▶ [What you have to do]
Among the lines of the records, please find those that contain the word "only" and copy them.

[Entries taken from a collection]
──────────

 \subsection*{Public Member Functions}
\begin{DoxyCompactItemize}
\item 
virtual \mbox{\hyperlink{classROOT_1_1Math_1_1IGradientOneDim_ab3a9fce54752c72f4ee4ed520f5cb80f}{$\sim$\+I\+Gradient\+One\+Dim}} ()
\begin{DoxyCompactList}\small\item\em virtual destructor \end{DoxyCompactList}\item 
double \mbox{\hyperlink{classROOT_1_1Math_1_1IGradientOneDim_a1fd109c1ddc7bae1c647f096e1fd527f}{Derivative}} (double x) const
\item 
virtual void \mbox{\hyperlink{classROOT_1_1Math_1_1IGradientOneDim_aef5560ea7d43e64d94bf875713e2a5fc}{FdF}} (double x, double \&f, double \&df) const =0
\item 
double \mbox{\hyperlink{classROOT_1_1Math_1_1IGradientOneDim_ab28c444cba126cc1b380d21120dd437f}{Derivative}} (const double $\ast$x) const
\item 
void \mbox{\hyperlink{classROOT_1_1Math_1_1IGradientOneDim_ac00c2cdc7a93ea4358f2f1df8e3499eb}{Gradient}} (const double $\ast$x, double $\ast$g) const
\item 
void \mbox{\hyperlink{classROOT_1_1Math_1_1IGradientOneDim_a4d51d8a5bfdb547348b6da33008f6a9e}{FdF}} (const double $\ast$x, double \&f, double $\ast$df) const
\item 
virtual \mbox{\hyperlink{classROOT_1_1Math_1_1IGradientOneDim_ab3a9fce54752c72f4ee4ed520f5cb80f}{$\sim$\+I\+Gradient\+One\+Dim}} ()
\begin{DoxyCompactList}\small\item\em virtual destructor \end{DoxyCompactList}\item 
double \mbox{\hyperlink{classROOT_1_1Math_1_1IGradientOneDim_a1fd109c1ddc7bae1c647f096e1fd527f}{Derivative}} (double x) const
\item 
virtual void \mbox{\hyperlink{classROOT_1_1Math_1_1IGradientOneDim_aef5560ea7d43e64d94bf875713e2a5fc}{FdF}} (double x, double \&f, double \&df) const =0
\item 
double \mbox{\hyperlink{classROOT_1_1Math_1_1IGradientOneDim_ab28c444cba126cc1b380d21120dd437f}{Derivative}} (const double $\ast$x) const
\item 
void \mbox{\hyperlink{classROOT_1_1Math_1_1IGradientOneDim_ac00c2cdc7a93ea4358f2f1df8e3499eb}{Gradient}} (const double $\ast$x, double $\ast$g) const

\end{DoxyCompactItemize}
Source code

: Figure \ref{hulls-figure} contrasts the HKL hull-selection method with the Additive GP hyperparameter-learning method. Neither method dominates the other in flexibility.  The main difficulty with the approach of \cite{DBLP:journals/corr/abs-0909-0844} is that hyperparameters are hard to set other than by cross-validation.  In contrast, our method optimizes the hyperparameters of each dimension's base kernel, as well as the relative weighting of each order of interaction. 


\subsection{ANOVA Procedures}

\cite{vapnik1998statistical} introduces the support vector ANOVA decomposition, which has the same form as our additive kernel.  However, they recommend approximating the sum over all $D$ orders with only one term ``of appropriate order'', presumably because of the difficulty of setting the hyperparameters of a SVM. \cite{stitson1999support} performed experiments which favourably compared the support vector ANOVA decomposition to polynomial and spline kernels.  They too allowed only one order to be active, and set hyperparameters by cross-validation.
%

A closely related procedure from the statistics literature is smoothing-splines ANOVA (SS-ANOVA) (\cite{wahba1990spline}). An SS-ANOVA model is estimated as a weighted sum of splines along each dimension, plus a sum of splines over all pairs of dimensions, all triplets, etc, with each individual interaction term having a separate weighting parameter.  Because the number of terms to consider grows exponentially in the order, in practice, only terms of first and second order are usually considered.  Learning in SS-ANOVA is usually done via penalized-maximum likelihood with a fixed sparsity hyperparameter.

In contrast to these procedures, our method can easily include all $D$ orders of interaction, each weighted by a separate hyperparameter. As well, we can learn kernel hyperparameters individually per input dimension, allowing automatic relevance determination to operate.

──────────

▶ [Result of the task]
\cite{vapnik1998statistical} introduces the support vector ANOVA decomposition, which has the same form as our additive kernel.  However, they recommend approximating the sum over all $D$ orders with only one term ``of appropriate order'', presumably because of the difficulty of setting the hyperparameters of a SVM. \cite{stitson1999support} performed experiments which favourably compared the support vector ANOVA decomposition to polynomial and spline kernels.  They too allowed only one order to be active, and set hyperparameters by cross-validation.
A closely related procedure from the statistics literature is smoothing-splines ANOVA (SS-ANOVA) (\cite{wahba1990spline}). An SS-ANOVA model is estimated as a weighted sum of splines along each dimension, plus a sum of splines over all pairs of dimensions, all triplets, etc, with each individual interaction term having a separate weighting parameter.  Because the number of terms to consider grows exponentially in the order, in practice, only terms of first and second order are usually considered.  Learning in SS-ANOVA is usually done via penalized-maximum likelihood with a fixed sparsity hyperparameter.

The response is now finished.